Goldsmith has worked with hundreds of executives in Fortune 100 companies and has found that successful people have four key beliefs that drive their success and, often, limit their growth. These beliefs are:
· I choose to succeed. Successful people believe that they are doing what they choose to do, because they choose to do it. They have a strong need for self-determination and do not like feeling controlled or manipulated. They believe that their behavior is a result of their choices and commitments. The “I choose to succeed” belief is highly correlated with achievement. The more we believe that our behavior is a result of our own choices and commitments, the less likely we are to want to change our behavior.
Successful people’s personal commitment can make it hard for them to change.
· I can succeed. Successful people believe that they have the internal capacity to make desirable things happen. They do not see themselves as victims of fate; rather they believe that their motivation and ability has driven their success.
Successful people often confuse correlation with causality. Because they get positive reinforcement for results, they may not have an accurate perception of what behaviors drove those results. This can result in “superstitious behavior” where the successful person repeats behavior that they believe was a factor in their success.
Successful people have difficulty realizing that they are successful “in spite” of certain behaviors, not “because of” them.
· I will succeed. A contagious sense of optimism is one of the most important characteristics of successful people. They not only believe that they can achieve, they believe that they will achieve. Because they are ambitious and goal oriented, they have difficulty saying “no” to desirable opportunities. They often equate “busyness” with success. Some successful people drown in a sea of opportunity and burn out their staff trying to complete what they have promised.
Successful people are very busy and face the danger of over commitment.

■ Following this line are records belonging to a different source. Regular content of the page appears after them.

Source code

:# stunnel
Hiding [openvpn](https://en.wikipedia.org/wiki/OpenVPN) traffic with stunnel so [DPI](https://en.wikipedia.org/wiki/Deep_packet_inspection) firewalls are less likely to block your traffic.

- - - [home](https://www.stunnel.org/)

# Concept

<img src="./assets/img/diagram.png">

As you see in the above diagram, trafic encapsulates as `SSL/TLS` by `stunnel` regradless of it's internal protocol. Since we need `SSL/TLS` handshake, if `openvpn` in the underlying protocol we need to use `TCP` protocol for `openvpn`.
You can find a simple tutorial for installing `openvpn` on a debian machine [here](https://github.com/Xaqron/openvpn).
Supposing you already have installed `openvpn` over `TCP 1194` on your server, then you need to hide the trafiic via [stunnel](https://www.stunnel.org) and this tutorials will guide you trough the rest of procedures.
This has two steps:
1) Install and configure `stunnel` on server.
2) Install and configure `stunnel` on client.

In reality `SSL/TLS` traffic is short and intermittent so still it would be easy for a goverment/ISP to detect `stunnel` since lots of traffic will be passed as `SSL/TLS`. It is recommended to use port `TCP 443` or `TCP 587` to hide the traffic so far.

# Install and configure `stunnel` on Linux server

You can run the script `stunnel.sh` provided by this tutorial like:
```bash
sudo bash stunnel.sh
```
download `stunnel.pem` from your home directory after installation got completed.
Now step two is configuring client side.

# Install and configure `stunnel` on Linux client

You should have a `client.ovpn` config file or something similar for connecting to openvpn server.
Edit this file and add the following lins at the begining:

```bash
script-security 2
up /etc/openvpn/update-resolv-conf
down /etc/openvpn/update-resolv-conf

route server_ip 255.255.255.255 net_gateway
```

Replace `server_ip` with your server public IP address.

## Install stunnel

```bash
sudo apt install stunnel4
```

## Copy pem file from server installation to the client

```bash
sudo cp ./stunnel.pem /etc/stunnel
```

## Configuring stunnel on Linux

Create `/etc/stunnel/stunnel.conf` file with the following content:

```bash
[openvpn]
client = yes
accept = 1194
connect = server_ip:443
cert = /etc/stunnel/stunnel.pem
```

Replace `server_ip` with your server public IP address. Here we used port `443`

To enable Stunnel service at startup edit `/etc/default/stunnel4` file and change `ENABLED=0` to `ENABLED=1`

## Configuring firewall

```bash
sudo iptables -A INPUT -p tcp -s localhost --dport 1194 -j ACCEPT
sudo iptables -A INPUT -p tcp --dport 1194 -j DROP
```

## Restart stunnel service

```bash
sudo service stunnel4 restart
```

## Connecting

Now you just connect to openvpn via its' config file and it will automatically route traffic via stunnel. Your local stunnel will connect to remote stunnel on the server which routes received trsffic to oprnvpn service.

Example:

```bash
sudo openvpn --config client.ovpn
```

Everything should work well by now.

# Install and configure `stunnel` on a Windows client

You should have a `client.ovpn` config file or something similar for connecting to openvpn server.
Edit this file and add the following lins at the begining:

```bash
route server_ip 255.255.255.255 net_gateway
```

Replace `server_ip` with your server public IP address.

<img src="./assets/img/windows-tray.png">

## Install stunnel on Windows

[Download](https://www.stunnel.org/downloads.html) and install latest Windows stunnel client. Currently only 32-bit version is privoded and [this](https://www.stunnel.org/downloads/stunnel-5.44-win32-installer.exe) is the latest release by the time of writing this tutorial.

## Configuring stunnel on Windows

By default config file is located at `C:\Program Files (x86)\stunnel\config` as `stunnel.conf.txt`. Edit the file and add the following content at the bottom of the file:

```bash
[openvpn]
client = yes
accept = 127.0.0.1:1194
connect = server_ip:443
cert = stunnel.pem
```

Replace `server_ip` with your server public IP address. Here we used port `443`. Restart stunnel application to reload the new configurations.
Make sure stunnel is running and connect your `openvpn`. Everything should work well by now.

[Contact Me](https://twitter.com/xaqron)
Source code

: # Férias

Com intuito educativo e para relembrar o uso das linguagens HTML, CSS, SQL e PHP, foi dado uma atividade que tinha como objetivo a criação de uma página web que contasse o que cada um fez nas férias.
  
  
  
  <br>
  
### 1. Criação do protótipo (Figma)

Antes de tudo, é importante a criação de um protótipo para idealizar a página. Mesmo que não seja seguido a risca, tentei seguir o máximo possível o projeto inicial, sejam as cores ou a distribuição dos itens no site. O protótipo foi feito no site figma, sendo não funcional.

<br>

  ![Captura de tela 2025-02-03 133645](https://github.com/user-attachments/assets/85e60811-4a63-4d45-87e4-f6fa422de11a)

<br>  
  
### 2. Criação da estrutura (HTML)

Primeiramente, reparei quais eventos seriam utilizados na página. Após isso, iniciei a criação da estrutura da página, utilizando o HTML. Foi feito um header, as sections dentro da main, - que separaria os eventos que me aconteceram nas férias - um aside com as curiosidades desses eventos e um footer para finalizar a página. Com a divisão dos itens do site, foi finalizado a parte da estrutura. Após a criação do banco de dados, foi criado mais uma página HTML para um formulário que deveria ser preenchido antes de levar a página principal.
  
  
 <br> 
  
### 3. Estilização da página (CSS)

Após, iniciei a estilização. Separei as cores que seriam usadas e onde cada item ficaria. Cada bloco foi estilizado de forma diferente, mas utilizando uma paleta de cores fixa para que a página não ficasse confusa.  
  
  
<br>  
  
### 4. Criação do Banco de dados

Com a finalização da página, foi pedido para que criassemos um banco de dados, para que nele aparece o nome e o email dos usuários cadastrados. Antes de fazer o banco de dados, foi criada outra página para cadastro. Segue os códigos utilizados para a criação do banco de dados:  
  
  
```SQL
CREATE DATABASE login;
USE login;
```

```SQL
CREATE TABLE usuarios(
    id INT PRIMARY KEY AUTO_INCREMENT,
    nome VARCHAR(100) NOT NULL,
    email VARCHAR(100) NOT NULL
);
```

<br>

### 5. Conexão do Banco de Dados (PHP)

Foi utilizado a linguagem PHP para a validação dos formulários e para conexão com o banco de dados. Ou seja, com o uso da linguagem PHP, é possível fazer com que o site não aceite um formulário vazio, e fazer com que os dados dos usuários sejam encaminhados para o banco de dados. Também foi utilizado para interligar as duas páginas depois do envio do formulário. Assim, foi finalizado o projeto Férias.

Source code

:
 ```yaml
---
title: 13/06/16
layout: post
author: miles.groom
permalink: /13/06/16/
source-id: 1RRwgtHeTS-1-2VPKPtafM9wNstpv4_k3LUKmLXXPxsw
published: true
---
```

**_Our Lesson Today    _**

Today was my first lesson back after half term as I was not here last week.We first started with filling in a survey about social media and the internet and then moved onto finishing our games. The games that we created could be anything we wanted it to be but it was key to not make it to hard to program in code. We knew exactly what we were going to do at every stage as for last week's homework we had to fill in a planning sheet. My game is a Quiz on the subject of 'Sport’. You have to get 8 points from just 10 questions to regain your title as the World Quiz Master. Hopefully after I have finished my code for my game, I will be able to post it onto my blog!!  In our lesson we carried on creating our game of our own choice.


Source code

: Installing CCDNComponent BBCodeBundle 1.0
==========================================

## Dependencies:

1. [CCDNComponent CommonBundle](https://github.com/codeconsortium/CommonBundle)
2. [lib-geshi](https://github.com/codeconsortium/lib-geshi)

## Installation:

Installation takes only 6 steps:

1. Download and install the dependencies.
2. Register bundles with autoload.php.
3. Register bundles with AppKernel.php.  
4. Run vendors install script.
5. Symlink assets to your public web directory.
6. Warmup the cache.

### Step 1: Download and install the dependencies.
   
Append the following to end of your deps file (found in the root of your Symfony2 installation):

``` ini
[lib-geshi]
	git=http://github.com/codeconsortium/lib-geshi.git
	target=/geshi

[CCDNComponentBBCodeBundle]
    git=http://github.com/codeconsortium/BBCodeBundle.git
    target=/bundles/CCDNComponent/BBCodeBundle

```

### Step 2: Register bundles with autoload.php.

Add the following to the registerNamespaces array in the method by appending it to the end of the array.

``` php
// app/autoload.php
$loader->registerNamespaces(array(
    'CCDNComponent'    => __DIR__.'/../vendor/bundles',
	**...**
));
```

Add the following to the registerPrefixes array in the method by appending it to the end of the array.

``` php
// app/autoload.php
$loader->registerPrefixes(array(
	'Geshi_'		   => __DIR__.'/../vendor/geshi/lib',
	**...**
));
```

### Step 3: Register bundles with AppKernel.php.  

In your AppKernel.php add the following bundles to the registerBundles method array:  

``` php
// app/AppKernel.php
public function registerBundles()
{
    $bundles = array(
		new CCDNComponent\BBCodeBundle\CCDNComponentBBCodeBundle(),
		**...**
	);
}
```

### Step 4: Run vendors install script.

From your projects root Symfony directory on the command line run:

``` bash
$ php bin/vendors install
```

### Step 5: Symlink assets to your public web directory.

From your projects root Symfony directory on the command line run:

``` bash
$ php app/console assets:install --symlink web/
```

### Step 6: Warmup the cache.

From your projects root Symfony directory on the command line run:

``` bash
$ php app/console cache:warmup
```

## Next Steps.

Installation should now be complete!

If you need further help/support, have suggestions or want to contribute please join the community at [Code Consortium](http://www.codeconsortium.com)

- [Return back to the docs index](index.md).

· I have succeeded. Successful people tend to have a positive interpretation of their past performance. They consistently over-rate their performance relative to their professional peers. When positive outcomes occur, they believe that their efforts were instrumental to the success. They see their history of what they have done as a validation of who they are and their personal attributes.
Successful people’s positive view of their performance can make it difficult to hear negative feedback from others.
Goldsmith has found that successful people have great difficulty in accepting input from others regarding their behavior. If the feedback does not agree with their perceptions of themselves they tend to deny the information for three reasons: 1) the input is from someone that they do see as their peer or equal in terms of success, therefore it “doesn’t count;” 2) they view input that is inconsistent with their self-image to be “incorrect” and the other person is “confused” or 3) they agree there is truth in the feedback but it could not be important since they are so successful. These are some of the reasons that feedback is not very effective with successful people.
As Denis Diderot once said, “we swallow with one gulp the lie that flatters us, and drink drop by drop the truth which is bitter to us.”